ENA
ENA
is an ensemble-based network aggregation approach to combine networks reconstructed from different methods.
The current ENA
algorithm integrates NS
, GLASSO
, GLASSO-SF
,
PCACMI
, SPACE
and BayesianGLASSO
.
Suppose $G^k (k = 1,...,M)$ is a set of networks constructed by $M$ different methods. The rank $r^k_{ij}$ of
connection strength for edge between gene $i$ and gene $j$ is calculated on each individual network in $G^k$.
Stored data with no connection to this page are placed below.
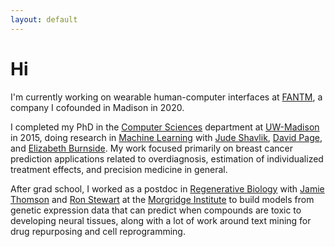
 ```yaml
---
layout: default
---
```


# Hi

I'm currently working on wearable human-computer interfaces at [FANTM](https://www.getfantm.com), a company I cofounded in Madison in 2020.

I completed my PhD in the [Computer Sciences](http://www.cs.wisc.edu) department at [UW-Madison](http://www.wisc.edu) in 2015, doing research in [Machine Learning](http://www.cs.wisc.edu/areas/ai/index.html) with [Jude Shavlik](http://pages.cs.wisc.edu/~shavlik/), [David Page](https://scholars.duke.edu/person/david.page), and [Elizabeth Burnside](https://www.radiology.wisc.edu/profile/elizabeth-burnside-8/). My work focused primarily on breast cancer prediction applications related to overdiagnosis, estimation of individualized treatment effects, and precision medicine in general.

After grad school, I worked as a postdoc in [Regenerative Biology](https://morgridge.org/research/regenerative-biology/) with [Jamie Thomson](https://en.wikipedia.org/wiki/James_Thomson_(cell_biologist)) and [Ron Stewart](https://morgridge.org/profile/ron-stewart/) at the [Morgridge Institute](https://morgridge.org/) to build models from genetic expression data that can predict when compounds are toxic to developing neural tissues, along with a lot of work around text mining for drug repurposing and cell reprogramming.


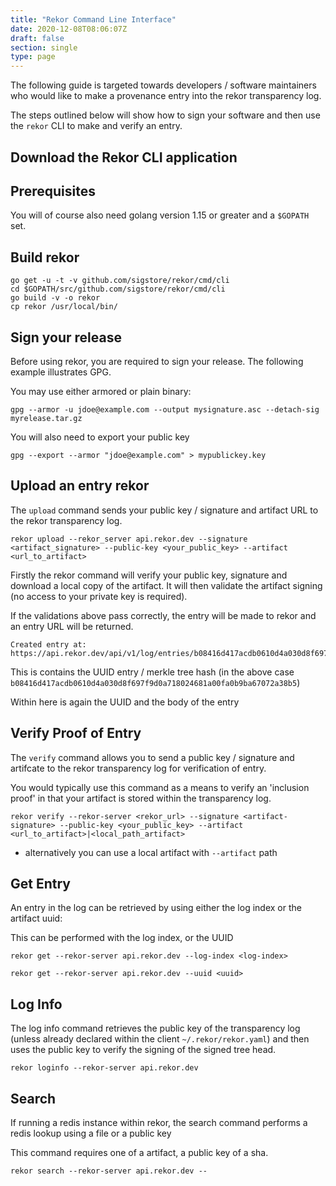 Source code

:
 ```yaml
---
title: "Rekor Command Line Interface"
date: 2020-12-08T08:06:07Z
draft: false
section: single
type: page
---
```


The following guide is targeted towards developers / software maintainers who would like to make a provenance entry into the rekor transparency log.

The steps outlined below will show how to sign your software and then use the `rekor` CLI to make and verify an entry.

## Download the Rekor CLI application

## Prerequisites

You will of course also need golang version 1.15 or greater and a `$GOPATH` set.

## Build rekor

```
go get -u -t -v github.com/sigstore/rekor/cmd/cli
cd $GOPATH/src/github.com/sigstore/rekor/cmd/cli
go build -v -o rekor
cp rekor /usr/local/bin/
```

## Sign your release

Before using rekor, you are required to sign your release. The following example illustrates
GPG.

You may use either armored or plain binary:

```
gpg --armor -u jdoe@example.com --output mysignature.asc --detach-sig myrelease.tar.gz
```

You will also need to export your public key

```
gpg --export --armor "jdoe@example.com" > mypublickey.key
```

## Upload an entry rekor

The `upload` command sends your public key / signature and artifact URL to the rekor transparency log.

```
rekor upload --rekor_server api.rekor.dev --signature <artifact_signature> --public-key <your_public_key> --artifact <url_to_artifact>
```

Firstly the rekor command will verify your public key, signature and download
a local copy of the artifact. It will then validate the artifact signing (no
access to your private key is required).

If the validations above pass correctly, the entry will be made to rekor and an entry URL will be returned.

```
Created entry at: https://api.rekor.dev/api/v1/log/entries/b08416d417acdb0610d4a030d8f697f9d0a718024681a00fa0b9ba67072a38b5
```

This is contains the UUID entry / merkle tree hash (in the above case `b08416d417acdb0610d4a030d8f697f9d0a718024681a00fa0b9ba67072a38b5`)

Within here is again the UUID and the body of the entry

## Verify Proof of Entry

The `verify` command allows you to send a public key / signature and artifcate to the rekor transparency log for verification of entry.

You would typically use this command as a means to  verify an 'inclusion proof'
in that your artifact is stored within the transparency log.

```
rekor verify --rekor-server <rekor_url> --signature <artifact-signature> --public-key <your_public_key> --artifact <url_to_artifact>|<local_path_artifact>
```

* alternatively you can use a local artifact with `--artifact` path

## Get Entry 

An entry in the log can be retrieved by using either the log index or the artifact uuid:

This can be performed with the log index, or the UUID

```
rekor get --rekor-server api.rekor.dev --log-index <log-index>
```

```
rekor get --rekor-server api.rekor.dev --uuid <uuid>
```

## Log Info

The log info command retrieves the public key of the transparency log (unless already declared within the client `~/.rekor/rekor.yaml`)
and then uses the public key to verify the signing of the signed tree head.

`rekor loginfo --rekor-server api.rekor.dev`

## Search

If running a redis instance within rekor, the search command performs a redis lookup using a file or a public key

This command requires one of a artifact, a public key of a sha. 

`rekor search --rekor-server api.rekor.dev --` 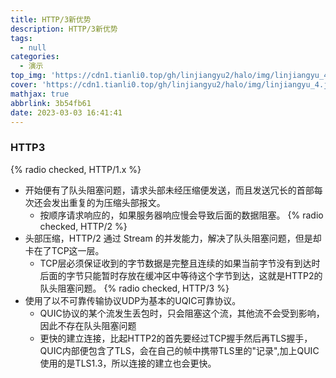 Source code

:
 ```yaml
---
title: HTTP/3新优势
description: HTTP/3新优势
tags:
  - null
categories:
  - 演示
top_img: 'https://cdn1.tianli0.top/gh/linjiangyu2/halo/img/linjiangyu_4.jpg'
cover: 'https://cdn1.tianli0.top/gh/linjiangyu2/halo/img/linjiangyu_4.jpg'
mathjax: true
abbrlink: 3b54fb61
date: 2023-03-03 16:41:41
---
```

### HTTP3
{% radio checked, HTTP/1.x %}
- 开始便有了队头阻塞问题，请求头部未经压缩便发送，而且发送冗长的首部每次还会发出重复的为压缩头部报文。
  - 按顺序请求响应的，如果服务器响应慢会导致后面的数据阻塞。
{% radio checked, HTTP/2 %}
- 头部压缩，HTTP/2 通过 Stream 的并发能力，解决了队头阻塞问题，但是却卡在了TCP这一层。
  - TCP层必须保证收到的字节数据是完整且连续的如果当前字节没有到达时后面的字节只能暂时存放在缓冲区中等待这个字节到达，这就是HTTP2的队头阻塞问题。
{% radio checked, HTTP/3 %}
- 使用了以不可靠传输协议UDP为基本的UQIC可靠协议。
  - QUIC协议的某个流发生丢包时，只会阻塞这个流，其他流不会受到影响，因此不存在队头阻塞问题
  - 更快的建立连接，比起HTTP2的首先要经过TCP握手然后再TLS握手，QUIC内部便包含了TLS，会在自己的帧中携带TLS里的"记录",加上QUIC使用的是TLS1.3，所以连接的建立也会更快。

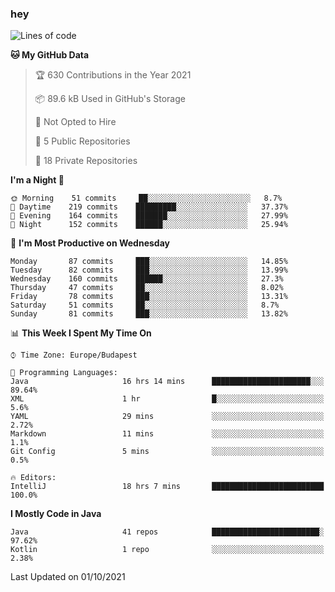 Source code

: ### hey

<!--START_SECTION:waka-->
![Lines of code](https://img.shields.io/badge/From%20Hello%20World%20I%27ve%20Written-77079%20lines%20of%20code-blue)

**🐱 My GitHub Data** 

> 🏆 630 Contributions in the Year 2021
 > 
> 📦 89.6 kB Used in GitHub's Storage 
 > 
> 🚫 Not Opted to Hire
 > 
> 📜 5 Public Repositories 
 > 
> 🔑 18 Private Repositories  
 > 
**I'm a Night 🦉** 

```text
🌞 Morning    51 commits     ██░░░░░░░░░░░░░░░░░░░░░░░   8.7% 
🌆 Daytime    219 commits    █████████░░░░░░░░░░░░░░░░   37.37% 
🌃 Evening    164 commits    ███████░░░░░░░░░░░░░░░░░░   27.99% 
🌙 Night      152 commits    ██████░░░░░░░░░░░░░░░░░░░   25.94%

```
📅 **I'm Most Productive on Wednesday** 

```text
Monday       87 commits     ███░░░░░░░░░░░░░░░░░░░░░░   14.85% 
Tuesday      82 commits     ███░░░░░░░░░░░░░░░░░░░░░░   13.99% 
Wednesday    160 commits    ██████░░░░░░░░░░░░░░░░░░░   27.3% 
Thursday     47 commits     ██░░░░░░░░░░░░░░░░░░░░░░░   8.02% 
Friday       78 commits     ███░░░░░░░░░░░░░░░░░░░░░░   13.31% 
Saturday     51 commits     ██░░░░░░░░░░░░░░░░░░░░░░░   8.7% 
Sunday       81 commits     ███░░░░░░░░░░░░░░░░░░░░░░   13.82%

```


📊 **This Week I Spent My Time On** 

```text
⌚︎ Time Zone: Europe/Budapest

💬 Programming Languages: 
Java                     16 hrs 14 mins      ██████████████████████░░░   89.64% 
XML                      1 hr                █░░░░░░░░░░░░░░░░░░░░░░░░   5.6% 
YAML                     29 mins             ░░░░░░░░░░░░░░░░░░░░░░░░░   2.72% 
Markdown                 11 mins             ░░░░░░░░░░░░░░░░░░░░░░░░░   1.1% 
Git Config               5 mins              ░░░░░░░░░░░░░░░░░░░░░░░░░   0.5%

🔥 Editors: 
IntelliJ                 18 hrs 7 mins       █████████████████████████   100.0%

```

**I Mostly Code in Java** 

```text
Java                     41 repos            ████████████████████████░   97.62% 
Kotlin                   1 repo              ░░░░░░░░░░░░░░░░░░░░░░░░░   2.38%

```



 Last Updated on 01/10/2021
<!--END_SECTION:waka-->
This operation is performed on all edges in $G^k$ to get the rank of all edges $r^k_{ij} (i, j \in N \ and \ i < j)$
in $M$ different methods. Then the predicted rank $\tilde{r}_{ij}$ of a particular edge between gene $i$ and $j$
in the aggregated network is calculated by taking the harmonic mean of the inverse of the ranks of the same
edge across all network in $G^k$, according to
$$\tilde{r}_{ij} = M \ / \sum^M_{i=1}{1 \ / \ r^k_{ij}}$$
To derive the confidence level of an edge to be a true positive connection, the original dataset is permutated
to obtain a resampled dataset $MD^{p_i}$. Then ENA
algorithm is applied to get the estimated graph
$G^{p_i}$ on this dataset. This procedure is repeated for $m$ times and null distribution $G^{null}$ is generated
by aggregating all estimated edge strength in $m$ permutations. Then the confidence level $\tilde{p}_{ij}$ is
derived by calculating the quantile of $\tilde{r}_{ij}$ in $G^{null}$ with Benjamini-Hochberg adjustment to
avoid multiple comparison problem.
$$\tilde{p}_{ij} = BH adjust(\frac{\# \ of \ \tilde{r}_{ij} < permutated \ r \ value \ in \ G^{null}}{total \ \# \ of \ permutated \ r \ value \ in \ G^{null}})$$
Reference:
1. Rui Zhong, Jeffrey D. Allen, Guanghua Xiao, and Yang Xie. "Ensemble-based network aggregation improves the accuracy of gene network reconstruction." PloS one 9.11 (2014): e106319.
Note:
1. Hub gene input is currently not supported.
2. BayesianGLASSO
is time consuming. The user can select whether to include BayesianGLASSO
or not (the result won't change too much).
3. If BayesianGLASSO
is selected, we require the input expression data to have no more than 50 genes (columns)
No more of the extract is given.